15min:
THEORETICAL SPIN-ORBIT SPECTROSCOPY OF Cl DOPANTS IN SOLID PARAHYDROGEN.

ROBERT HINDE, Department of Chemistry, University of Tennessee, Knoxville, TN 37996 USA.

Solid parahydrogen (pH2) matrices containing open-shell (2P) Cl and Br atoms as substitutional impurities exhibit several infrared (IR) absorption features associated with intermolecular interactions between the halogen atom and nearby pH2 molecules. These dopant-induced IR absorption features are associated with (i) spin-orbit (SO) excitation of the halogen atom, and (ii) cooperative excitations in which a single IR photon both triggers SO excitation of the halogen atom and excites the H-H stretching coordinate of a nearby pH2 molecule. The IR spectral features thus contain detailed information about the interaction between the open-shell halogen atom and the surrounding pH2 molecules, and in particular tell us about the coupling between the atom's electronic degrees of freedom and the nuclear motion of its H2 neighbors.

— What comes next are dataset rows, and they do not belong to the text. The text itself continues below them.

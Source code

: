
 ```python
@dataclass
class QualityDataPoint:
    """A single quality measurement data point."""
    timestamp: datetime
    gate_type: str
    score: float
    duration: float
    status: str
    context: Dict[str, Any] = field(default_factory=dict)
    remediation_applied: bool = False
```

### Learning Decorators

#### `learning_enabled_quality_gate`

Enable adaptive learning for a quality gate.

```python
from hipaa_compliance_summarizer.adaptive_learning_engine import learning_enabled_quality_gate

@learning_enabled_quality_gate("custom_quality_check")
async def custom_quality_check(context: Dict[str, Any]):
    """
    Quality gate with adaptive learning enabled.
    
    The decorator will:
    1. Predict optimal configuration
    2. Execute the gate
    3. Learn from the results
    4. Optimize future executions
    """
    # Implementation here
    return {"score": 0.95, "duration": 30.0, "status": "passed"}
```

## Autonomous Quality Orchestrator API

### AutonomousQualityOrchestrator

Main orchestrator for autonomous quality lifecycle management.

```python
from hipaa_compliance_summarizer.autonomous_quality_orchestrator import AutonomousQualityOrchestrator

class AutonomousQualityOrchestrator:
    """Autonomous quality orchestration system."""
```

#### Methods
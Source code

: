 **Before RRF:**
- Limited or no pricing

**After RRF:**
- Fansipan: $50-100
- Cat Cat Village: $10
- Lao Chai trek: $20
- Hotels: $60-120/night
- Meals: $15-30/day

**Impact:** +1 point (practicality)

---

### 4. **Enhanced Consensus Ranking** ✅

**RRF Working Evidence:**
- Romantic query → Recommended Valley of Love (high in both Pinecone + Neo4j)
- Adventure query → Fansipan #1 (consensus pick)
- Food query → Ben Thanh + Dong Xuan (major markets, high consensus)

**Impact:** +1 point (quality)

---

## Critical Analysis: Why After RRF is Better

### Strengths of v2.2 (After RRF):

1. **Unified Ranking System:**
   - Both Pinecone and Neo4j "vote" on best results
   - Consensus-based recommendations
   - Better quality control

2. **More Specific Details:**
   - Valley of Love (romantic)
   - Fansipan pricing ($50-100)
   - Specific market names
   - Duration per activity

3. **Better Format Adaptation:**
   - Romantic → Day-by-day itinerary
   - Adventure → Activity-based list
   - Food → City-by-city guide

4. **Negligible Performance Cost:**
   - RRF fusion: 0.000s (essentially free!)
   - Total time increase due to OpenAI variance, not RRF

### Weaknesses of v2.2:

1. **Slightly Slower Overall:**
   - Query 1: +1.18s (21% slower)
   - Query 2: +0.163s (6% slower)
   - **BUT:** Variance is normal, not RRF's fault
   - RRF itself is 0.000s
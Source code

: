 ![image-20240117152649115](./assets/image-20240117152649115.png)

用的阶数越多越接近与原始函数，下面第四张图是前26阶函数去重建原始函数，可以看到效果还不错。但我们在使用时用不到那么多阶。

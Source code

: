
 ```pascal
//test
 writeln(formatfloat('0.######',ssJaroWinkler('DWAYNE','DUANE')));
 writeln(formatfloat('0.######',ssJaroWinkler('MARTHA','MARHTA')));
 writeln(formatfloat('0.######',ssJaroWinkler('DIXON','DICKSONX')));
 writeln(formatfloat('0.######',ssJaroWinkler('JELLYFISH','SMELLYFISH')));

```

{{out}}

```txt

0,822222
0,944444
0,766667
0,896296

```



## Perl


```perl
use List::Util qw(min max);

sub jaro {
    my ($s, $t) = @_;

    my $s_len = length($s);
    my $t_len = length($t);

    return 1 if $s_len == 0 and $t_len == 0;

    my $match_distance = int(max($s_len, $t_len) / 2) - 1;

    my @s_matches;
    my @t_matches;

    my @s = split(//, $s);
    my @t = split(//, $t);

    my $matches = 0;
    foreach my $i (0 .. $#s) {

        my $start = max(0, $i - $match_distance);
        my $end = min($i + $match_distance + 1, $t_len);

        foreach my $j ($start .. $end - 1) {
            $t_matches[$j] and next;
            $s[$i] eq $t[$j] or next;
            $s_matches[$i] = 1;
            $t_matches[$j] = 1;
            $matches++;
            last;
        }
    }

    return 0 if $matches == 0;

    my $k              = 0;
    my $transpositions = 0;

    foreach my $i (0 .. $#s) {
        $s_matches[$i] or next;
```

Here we present recent progress towards understanding these features in Cl-doped solid pH2. This system represents an arena for testing theoretical approaches that generate many-body, non-pairwise-additive potential energy functions for the dopant--matrix interaction by combining multiple low-lying Cl--H2 pair potential energy functions. Our analysis must account for the fact that the individual pH2 molecules in the doped solid undergo large amplitude zero-point motions; we use quantum Monte Carlo simulations to model these zero-point motions. We interpret our findings in terms of a reduced dimensionality model that provides a qualitative understanding of the role that matrix zero-point motions play in the observed spectra.